*Work order*.
Identify and pull out each line of the entries in which "posts" occurs.

________________________

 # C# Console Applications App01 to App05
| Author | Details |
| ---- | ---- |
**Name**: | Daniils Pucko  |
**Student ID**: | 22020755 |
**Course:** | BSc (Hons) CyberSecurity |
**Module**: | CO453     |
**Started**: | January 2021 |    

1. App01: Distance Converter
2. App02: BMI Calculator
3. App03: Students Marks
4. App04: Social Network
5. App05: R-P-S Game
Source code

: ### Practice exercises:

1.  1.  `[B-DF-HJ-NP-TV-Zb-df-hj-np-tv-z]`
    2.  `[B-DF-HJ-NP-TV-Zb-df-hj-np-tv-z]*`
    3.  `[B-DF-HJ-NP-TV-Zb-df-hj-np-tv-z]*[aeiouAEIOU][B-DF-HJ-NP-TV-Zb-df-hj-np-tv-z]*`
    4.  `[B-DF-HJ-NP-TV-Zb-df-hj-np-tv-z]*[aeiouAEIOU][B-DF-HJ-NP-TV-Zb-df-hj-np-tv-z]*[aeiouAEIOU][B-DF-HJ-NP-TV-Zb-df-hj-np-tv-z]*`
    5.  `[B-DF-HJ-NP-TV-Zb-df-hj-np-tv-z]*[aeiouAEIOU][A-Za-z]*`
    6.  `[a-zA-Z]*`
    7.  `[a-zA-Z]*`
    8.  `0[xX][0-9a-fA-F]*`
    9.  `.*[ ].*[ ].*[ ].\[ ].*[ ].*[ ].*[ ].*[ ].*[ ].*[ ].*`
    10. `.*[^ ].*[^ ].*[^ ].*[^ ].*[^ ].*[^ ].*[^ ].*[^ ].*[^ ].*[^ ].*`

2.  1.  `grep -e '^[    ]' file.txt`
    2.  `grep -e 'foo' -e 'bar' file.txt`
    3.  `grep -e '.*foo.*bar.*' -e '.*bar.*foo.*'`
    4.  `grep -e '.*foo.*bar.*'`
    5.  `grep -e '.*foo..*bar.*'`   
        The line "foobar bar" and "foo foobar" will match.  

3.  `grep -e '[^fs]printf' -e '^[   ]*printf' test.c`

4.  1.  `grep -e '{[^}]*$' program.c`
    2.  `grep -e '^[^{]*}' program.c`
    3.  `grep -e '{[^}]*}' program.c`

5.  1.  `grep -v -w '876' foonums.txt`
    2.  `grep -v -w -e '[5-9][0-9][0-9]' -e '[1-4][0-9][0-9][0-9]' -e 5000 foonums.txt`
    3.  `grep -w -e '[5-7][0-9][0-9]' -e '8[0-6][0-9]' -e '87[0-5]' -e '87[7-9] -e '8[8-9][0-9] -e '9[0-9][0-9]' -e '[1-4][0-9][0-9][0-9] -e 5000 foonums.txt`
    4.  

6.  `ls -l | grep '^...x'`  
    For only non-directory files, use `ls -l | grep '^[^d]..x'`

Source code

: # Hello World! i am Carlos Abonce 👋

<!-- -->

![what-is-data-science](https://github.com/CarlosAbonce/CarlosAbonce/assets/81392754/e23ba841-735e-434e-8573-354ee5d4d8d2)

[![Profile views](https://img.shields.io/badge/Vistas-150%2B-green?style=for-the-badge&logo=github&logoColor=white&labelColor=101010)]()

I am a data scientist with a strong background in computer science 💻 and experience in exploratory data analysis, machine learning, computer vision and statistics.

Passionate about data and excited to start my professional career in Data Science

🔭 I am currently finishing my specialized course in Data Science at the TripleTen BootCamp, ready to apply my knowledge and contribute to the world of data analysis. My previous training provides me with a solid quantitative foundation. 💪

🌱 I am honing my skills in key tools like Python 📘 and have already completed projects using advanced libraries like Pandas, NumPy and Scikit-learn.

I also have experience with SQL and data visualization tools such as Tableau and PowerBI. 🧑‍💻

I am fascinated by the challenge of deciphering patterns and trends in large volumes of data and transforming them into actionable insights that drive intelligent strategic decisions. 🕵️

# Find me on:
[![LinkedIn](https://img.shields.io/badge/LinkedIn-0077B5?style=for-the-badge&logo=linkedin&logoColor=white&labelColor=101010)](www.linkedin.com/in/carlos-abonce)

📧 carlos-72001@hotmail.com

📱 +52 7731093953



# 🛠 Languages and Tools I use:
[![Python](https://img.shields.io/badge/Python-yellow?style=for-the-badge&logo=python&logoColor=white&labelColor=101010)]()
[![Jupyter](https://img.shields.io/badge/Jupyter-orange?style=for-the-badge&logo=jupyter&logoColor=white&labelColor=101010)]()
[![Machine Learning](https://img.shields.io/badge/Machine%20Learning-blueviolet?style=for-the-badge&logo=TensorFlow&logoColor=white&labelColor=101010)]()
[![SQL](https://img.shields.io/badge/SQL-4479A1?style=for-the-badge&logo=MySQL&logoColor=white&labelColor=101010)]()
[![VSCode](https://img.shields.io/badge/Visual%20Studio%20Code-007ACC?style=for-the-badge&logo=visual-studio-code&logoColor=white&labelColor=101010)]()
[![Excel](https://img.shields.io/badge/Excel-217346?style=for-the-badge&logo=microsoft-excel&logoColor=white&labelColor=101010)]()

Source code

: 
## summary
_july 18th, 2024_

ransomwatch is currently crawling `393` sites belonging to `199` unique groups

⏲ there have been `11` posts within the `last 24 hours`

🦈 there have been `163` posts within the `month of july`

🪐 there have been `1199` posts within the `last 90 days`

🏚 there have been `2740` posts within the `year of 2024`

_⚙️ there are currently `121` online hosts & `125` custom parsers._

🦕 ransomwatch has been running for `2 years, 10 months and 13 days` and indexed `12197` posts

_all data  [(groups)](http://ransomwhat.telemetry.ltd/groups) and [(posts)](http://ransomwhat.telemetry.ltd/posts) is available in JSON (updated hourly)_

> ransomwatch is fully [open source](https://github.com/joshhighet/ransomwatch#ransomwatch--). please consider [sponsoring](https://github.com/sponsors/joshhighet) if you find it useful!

________________________

*Result of the task*.
⏲ there have been `11` posts within the `last 24 hours`
🦈 there have been `163` posts within the `month of july`
🪐 there have been `1199` posts within the `last 90 days`
🏚 there have been `2740` posts within the `year of 2024`
🦕 ransomwatch has been running for `2 years, 10 months and 13 days` and indexed `12197` posts
_all data  [(groups)](http://ransomwhat.telemetry.ltd/groups) and [(posts)](http://ransomwhat.telemetry.ltd/posts) is available in JSON (updated hourly)_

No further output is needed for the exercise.